Defying conventional geology

That radically different Russian and Ukrainian scientific approach to the discovery of oil allowed the USSR to develop huge gas and oil discoveries in regions previously judged unsuitable, according to Western geological exploration theories, for presence of oil. The new petroleum theory was used in the early 1990’s, well after the dissolution of the USSR, to drill for oil and gas in a region believed for more than forty-five years, to be geologically barren—the Dnieper-Donets Basin in the region between Russia and Ukraine.

Following their a-biotic or non-fossil theory of the deep origins of petroleum, the Russian and Ukrainian petroleum geophysicists and chemists began with a detailed analysis of the tectonic history and geological structure of the crystalline basement of the Dnieper-Donets Basin. After a tectonic and deep structural analysis of the area, they made geophysical and geochemical investigations.

A total of sixty one wells were drilled, of which thirty seven were commercially productive, an extremely impressive exploration success rate of almost sixty percent. The size of the field discovered compared with the North Slope of Alaska.  By contrast, US wildcat drilling was considered successful with a ten percent success rate.
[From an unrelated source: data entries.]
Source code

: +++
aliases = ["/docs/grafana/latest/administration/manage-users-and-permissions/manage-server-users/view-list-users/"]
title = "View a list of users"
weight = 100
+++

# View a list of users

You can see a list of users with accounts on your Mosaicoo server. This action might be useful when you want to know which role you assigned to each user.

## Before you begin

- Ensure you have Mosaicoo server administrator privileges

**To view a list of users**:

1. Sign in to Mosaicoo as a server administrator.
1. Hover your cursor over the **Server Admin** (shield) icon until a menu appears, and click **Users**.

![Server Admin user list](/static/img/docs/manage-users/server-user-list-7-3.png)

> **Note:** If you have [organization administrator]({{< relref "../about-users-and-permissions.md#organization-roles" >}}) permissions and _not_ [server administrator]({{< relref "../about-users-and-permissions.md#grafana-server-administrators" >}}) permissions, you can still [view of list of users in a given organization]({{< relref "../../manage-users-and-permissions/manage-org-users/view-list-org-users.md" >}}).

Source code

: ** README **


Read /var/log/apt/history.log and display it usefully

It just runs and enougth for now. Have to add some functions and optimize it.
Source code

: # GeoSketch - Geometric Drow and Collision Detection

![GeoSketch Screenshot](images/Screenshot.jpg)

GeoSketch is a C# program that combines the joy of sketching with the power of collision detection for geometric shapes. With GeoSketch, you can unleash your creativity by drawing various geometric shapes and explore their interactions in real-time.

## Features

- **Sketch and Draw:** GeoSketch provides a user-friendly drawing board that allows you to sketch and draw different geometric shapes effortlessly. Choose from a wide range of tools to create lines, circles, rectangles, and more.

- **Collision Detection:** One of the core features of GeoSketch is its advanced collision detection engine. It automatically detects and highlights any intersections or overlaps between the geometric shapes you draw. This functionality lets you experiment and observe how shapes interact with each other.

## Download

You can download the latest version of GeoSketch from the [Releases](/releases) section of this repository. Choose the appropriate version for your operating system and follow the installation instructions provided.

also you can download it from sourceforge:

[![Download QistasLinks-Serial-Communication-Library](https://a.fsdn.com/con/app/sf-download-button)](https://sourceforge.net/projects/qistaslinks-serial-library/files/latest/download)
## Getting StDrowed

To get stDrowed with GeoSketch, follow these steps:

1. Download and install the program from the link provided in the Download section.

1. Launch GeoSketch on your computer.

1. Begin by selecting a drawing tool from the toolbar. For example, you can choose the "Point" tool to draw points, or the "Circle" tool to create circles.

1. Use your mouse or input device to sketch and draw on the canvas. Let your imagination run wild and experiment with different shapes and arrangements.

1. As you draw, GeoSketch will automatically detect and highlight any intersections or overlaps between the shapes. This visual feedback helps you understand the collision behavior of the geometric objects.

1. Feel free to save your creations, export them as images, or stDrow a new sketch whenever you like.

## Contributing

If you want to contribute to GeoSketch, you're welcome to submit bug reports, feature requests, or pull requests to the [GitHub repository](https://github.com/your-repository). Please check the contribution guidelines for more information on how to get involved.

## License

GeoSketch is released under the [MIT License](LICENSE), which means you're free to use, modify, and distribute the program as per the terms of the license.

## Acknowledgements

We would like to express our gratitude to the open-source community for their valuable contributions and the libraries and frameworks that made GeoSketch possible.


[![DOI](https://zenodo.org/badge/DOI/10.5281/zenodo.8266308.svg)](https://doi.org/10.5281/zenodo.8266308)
Nine of ten wells are typically “dry holes.”

That Russian geophysics experience in finding oil and gas was tightly wrapped in the usual Soviet veil of state security during the Cold War era, and went largely unknown to Western geophysicists, who continued to teach fossil origins and, hence, the severe physical limits of petroleum. Slowly it began to dawn on some strategists in and around the Pentagon well after the 2003 Iraq war, that the Russian geophysicists might be on to something of profound strategic importance.
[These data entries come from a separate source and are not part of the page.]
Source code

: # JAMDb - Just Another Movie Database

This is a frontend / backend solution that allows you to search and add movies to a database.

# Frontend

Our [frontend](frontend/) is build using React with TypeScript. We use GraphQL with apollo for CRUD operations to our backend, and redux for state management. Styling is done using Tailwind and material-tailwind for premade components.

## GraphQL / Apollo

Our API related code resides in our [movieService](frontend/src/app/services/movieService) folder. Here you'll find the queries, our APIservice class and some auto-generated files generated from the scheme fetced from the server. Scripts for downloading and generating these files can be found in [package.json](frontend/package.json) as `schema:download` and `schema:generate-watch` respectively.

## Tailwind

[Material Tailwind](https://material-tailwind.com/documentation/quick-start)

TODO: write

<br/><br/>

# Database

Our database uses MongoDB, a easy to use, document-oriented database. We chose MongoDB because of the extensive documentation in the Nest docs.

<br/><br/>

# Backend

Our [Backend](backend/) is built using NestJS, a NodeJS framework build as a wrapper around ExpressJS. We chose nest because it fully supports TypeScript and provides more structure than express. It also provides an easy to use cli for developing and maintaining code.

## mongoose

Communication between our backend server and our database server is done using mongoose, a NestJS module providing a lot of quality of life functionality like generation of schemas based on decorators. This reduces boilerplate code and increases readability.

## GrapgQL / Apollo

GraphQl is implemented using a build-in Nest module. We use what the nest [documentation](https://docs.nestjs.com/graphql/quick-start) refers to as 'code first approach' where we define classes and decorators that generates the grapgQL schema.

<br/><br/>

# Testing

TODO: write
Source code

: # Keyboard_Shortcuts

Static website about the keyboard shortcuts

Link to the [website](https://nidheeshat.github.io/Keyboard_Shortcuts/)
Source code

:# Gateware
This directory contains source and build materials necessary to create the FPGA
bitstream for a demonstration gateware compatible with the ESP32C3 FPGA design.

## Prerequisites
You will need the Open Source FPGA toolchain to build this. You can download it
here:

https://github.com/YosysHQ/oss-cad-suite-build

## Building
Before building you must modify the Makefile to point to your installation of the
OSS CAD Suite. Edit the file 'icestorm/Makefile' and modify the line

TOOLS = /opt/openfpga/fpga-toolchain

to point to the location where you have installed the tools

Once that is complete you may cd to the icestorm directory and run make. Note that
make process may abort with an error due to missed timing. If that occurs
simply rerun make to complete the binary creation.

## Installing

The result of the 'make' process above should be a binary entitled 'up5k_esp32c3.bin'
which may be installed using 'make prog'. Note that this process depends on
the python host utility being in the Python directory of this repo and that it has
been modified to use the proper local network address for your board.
If Russia had the scientific know-how and Western geology not, Russia possessed a strategic trump card of staggering geopolitical import. It was not surprising that Washington would go about erecting a “wall of steel”—a network of military bases and ballistic anti-missile shields around Russia, to cut her pipeline and port links to western Europe, China and the rest of Eurasia. Halford Mackinder’s worst nightmare--a cooperative convergence of mutual interests of the major states of Eurasia, born of necessity and need for oil to fuel economic growth--was emerging. Ironically, it was the blatant US grab for the vast oil riches of Iraq and, potentially, of Iran, that catalyzed closer cooperation between traditional Eurasian foes, China and Russia , and a growing realization in western Europe that their options too were narrowing.

The Peak King

Peak Oil theory is based on a 1956 paper done by the late Marion King Hubbert, a Texas geologist working for Shell Oil. He argued that oil wells produced in a bell curve manner, and once their “peak” was hit, inevitable decline followed. He predicted the United States oil production would peak in 1970. A modest man, he named the production curve he invented, Hubbert’s Curve, and the peak as Hubbert’s Peak. When US oil output began to decline in around 1970 Hubbert gained a certain fame.
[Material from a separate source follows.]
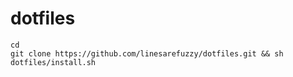 # dotfiles

    cd
    git clone https://github.com/linesarefuzzy/dotfiles.git && sh dotfiles/install.sh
The only problem was, it peaked not because of resource depletion in the US fields. It “peaked” because Shell, Mobil, Texaco and the other partners of Saudi Aramco were flooding the US market with dirt cheap Middle East imports, tariff free, at prices so low California and many Texas domestic producers could not compete and were forced to shut their wells in.   

Vietnam success

While the American oil multinationals were busy controlling the easily accessible large fields of Saudi Arabia, Kuwait, Iran and other areas of cheap, abundant oil during the 1960’s, the Russians were busy testing their alternative theory. They began drilling in a supposedly barren region of Siberia. There they developed eleven major oil fields and one Giant field based on their deep ‘a-biotic’ geological estimates. They drilled into crystalline basement rock and hit black gold of a scale comparable to the Alaska North Slope.

They then went to Vietnam in the 1980s and offered to finance drilling costs to show their new geological theory worked. The Russian company Petrosov drilled in Vietnam’s White Tiger oilfield offshore into basalt rock some 17,000 feet down and extracted 6,000 barrels a day of oil to feed the energy-starved Vietnam economy. In the USSR, a-biotic-trained Russian geologists perfected their knowledge and the USSR emerged as the world’s largest oil producer by the mid-1980’s. Few in the West understood why, or bothered to ask. 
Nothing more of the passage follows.